The Paycheck Protection Program (PPP) was meant to keep small businesses afloat during the coronavirus outbreak, however, some big chains have received funds instead.
According to CNN Business, large chunks of the funds from the program went to large restaurants, hotel chains, and publicly traded companies. Potbelly Sandwich Shop, Shake Shack, and the Fiesta Restaurant Group Inc., which owns Taco Cabana, all landed $10 million in loans from the PPP. The businesses were able to get the funds through an exemption in the coronavirus relief package.

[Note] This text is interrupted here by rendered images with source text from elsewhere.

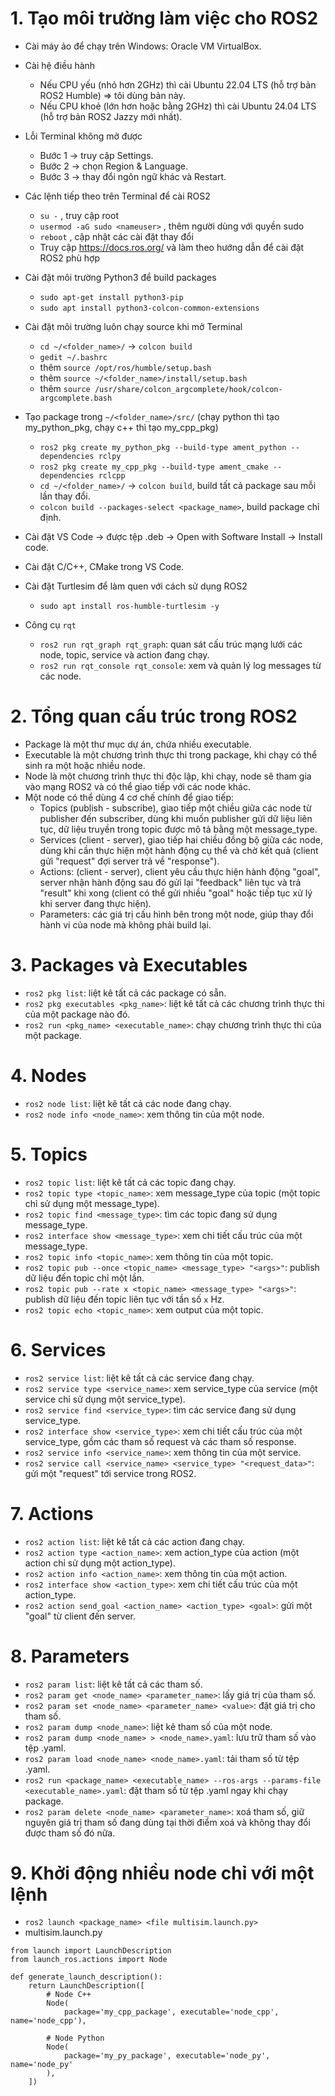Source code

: # 1. Tạo môi trường làm việc cho ROS2
- Cài máy ảo để chạy trên Windows: Oracle VM VirtualBox.
- Cài hệ điều hành
  + Nếu CPU yếu (nhỏ hơn 2GHz) thì cài Ubuntu 22.04 LTS (hỗ trợ bản ROS2 Humble) => tôi dùng bản này.
  + Nếu CPU khoẻ (lớn hơn hoặc bằng 2GHz) thì cài Ubuntu 24.04 LTS (hỗ trợ bản ROS2 Jazzy mới nhất).
- Lỗi Terminal không mở được
  + Bước 1 -> truy cập Settings.
  + Bước 2 -> chọn Region & Language.
  + Bước 3 -> thay đổi ngôn ngữ khác và Restart.

- Các lệnh tiếp theo trên Terminal để cài ROS2
  + `su -` , truy cập root
  + `usermod -aG sudo <nameuser>` , thêm người dùng với quyền sudo
  + `reboot` , cập nhật các cài đặt thay đổi
  + Truy cập https://docs.ros.org/ và làm theo hướng dẫn để cài đặt ROS2 phù hợp

- Cài đặt môi trường Python3 để build packages
  + `sudo apt-get install python3-pip`
  + `sudo apt install python3-colcon-common-extensions`

- Cài đặt môi trường luôn chạy source khi mở Terminal
  + `cd ~/<folder_name>/` -> `colcon build`
  + `gedit ~/.bashrc`
  + thêm `source /opt/ros/humble/setup.bash`
  + thêm `source ~/<folder_name>/install/setup.bash`
  + thêm `source /usr/share/colcon_argcomplete/hook/colcon-argcomplete.bash`

- Tạo package trong `~/<folder_name>/src/` (chạy python thì tạo my_python_pkg, chạy c++ thì tạo my_cpp_pkg)
  + `ros2 pkg create my_python_pkg --build-type ament_python --dependencies rclpy`
  + `ros2 pkg create my_cpp_pkg --build-type ament_cmake --dependencies rclcpp`
  + `cd ~/<folder_name>/` -> `colcon build`, build tất cả package sau mỗi lần thay đổi.
  + `colcon build --packages-select <package_name>`, build package chỉ định.

- Cài đặt VS Code -> được tệp .deb -> Open with Software Install -> Install code.
- Cài đặt C/C++, CMake trong VS Code.
- Cài đặt Turtlesim để làm quen với cách sử dụng ROS2
  + `sudo apt install ros-humble-turtlesim -y`

- Công cụ `rqt`
  + `ros2 run rqt_graph rqt_graph`: quan sát cấu trúc mạng lưới các node, topic, service và action đang chạy.
  + `ros2 run rqt_console rqt_console`: xem và quản lý log messages từ các node.

# 2. Tổng quan cấu trúc trong ROS2
- Package là một thư mục dự án, chứa nhiều executable.
- Executable là một chương trình thực thi trong package, khi chạy có thể sinh ra một hoặc nhiều node.
- Node là một chương trình thực thi độc lập, khi chạy, node sẽ tham gia vào mạng ROS2 và có thể giao tiếp với các node khác.
- Một node có thể dùng 4 cơ chế chính để giao tiếp:
  + Topics (publish - subscribe), giao tiếp một chiều giữa các node từ publisher đến subscriber, dùng khi muốn publisher gửi dữ liệu liên tục, dữ liệu truyền trong topic được mô tả bằng một message_type.
  + Services (client - server), giao tiếp hai chiều đồng bộ giữa các node, dùng khi cần thực hiện một hành động cụ thể và chờ kết quả (client gửi "request" đợi server trả về "response").
  + Actions: (client - server), client yêu cầu thực hiện hành động "goal", server nhận hành động sau đó gửi lại "feedback" liên tục và trả "result" khi xong (client có thể gửi nhiều "goal" hoặc tiếp tục xử lý khi server đang thực hiện).
  + Parameters: các giá trị cấu hình bên trong một node, giúp thay đổi hành vi của node mà không phải build lại.

# 3. Packages và Executables
- `ros2 pkg list`: liệt kê tất cả các package có sẵn.
- `ros2 pkg executables <pkg_name>`: liệt kê tất cả các chương trình thực thi của một package nào đó.
- `ros2 run <pkg_name> <executable_name>`: chạy chương trình thực thi của một package.
  
# 4. Nodes
- `ros2 node list`: liệt kê tất cả các node đang chạy.
- `ros2 node info <node_name>`: xem thông tin của một node.

# 5. Topics
- `ros2 topic list`: liệt kê tất cả các topic đang chạy.
- `ros2 topic type <topic_name>`: xem message_type của topic (một topic chỉ sử dụng một message_type).
- `ros2 topic find <message_type>`: tìm các topic đang sử dụng message_type.
- `ros2 interface show <message_type>`: xem chi tiết cấu trúc của một message_type.
- `ros2 topic info <topic_name>`: xem thông tin của một topic.
- `ros2 topic pub --once <topic_name> <message_type> "<args>"`: publish dữ liệu đến topic chỉ một lần.
- `ros2 topic pub --rate x <topic_name> <message_type> "<args>"`: publish dữ liệu đến topic liên tục với tần số `x` Hz.
- `ros2 topic echo <topic_name>`: xem output của một topic.
  
# 6. Services
- `ros2 service list`: liệt kê tất cả các service đang chạy.
- `ros2 service type <service_name>`: xem service_type của service (một service chỉ sử dụng một service_type).
- `ros2 service find <service_type>`: tìm các service đang sử dụng service_type.
- `ros2 interface show <service_type>`: xem chi tiết cấu trúc của một service_type, gồm các tham số request và các tham số response.
- `ros2 service info <service_name>`: xem thông tin của một service.
- `ros2 service call <service_name> <service_type> "<request_data>"`: gửi một "request" tới service trong ROS2.

# 7. Actions
- `ros2 action list`: liệt kê tất cả các action đang chạy.
- `ros2 action type <action_name>`: xem action_type của action (một action chỉ sử dụng một action_type).
- `ros2 action info <action_name>`: xem thông tin của một action.
- `ros2 interface show <action_type>`: xem chi tiết cấu trúc của một action_type.
- `ros2 action send_goal <action_name> <action_type> <goal>`: gửi một "goal" từ client đến server.

# 8. Parameters
- `ros2 param list`: liệt kê tất cả các tham số.
- `ros2 param get <node_name> <parameter_name>`: lấy giá trị của tham số.
- `ros2 param set <node_name> <parameter_name> <value>`: đặt giá trị cho tham số.
- `ros2 param dump <node_name>`: liệt kê tham số của một node.
- `ros2 param dump <node_name> > <node_name>.yaml`: lưu trữ tham số vào tệp .yaml.
- `ros2 param load <node_name> <node_name>.yaml`: tải tham số từ tệp .yaml.
- `ros2 run <package_name> <executable_name> --ros-args --params-file <executable_name>.yaml`: đặt tham số từ tệp .yaml ngay khi chạy package.
- `ros2 param delete <node_name> <parameter_name>`: xoá tham số, giữ nguyên giá trị tham số đang dùng tại thời điểm xoá và không thay đổi được tham số đó nữa.

# 9. Khởi động nhiều node chỉ với một lệnh
- `ros2 launch <package_name> <file multisim.launch.py>`
- multisim.launch.py
```
from launch import LaunchDescription
from launch_ros.actions import Node

def generate_launch_description():
    return LaunchDescription([
        # Node C++ 
        Node(
            package='my_cpp_package', executable='node_cpp', name='node_cpp'),

        # Node Python
        Node(
            package='my_py_package', executable='node_py', name='node_py'
        ),
    ])
```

“It’s a reminder to small businesses that our voices are dampened,” April Richardson, a small business owner who was denied a loan, told CNN Business. “What are we doing this for? Why are we in business just to be told we’re not good enough because we’re not big enough?”
Kura Sushi USA Inc., the largest revolving sushi chain in the US, disclosed a nearly $6 million loan. Operators behind Ruth’s Chris steakhouses and the J. Alexander’s restaurant chains received loans of $20 million and $15.1 million, respectively. Several energy companies, including coal miner Hallador Energy ($10 million) and windmill maker Broadwind Energy ($9.5 million), also received loans.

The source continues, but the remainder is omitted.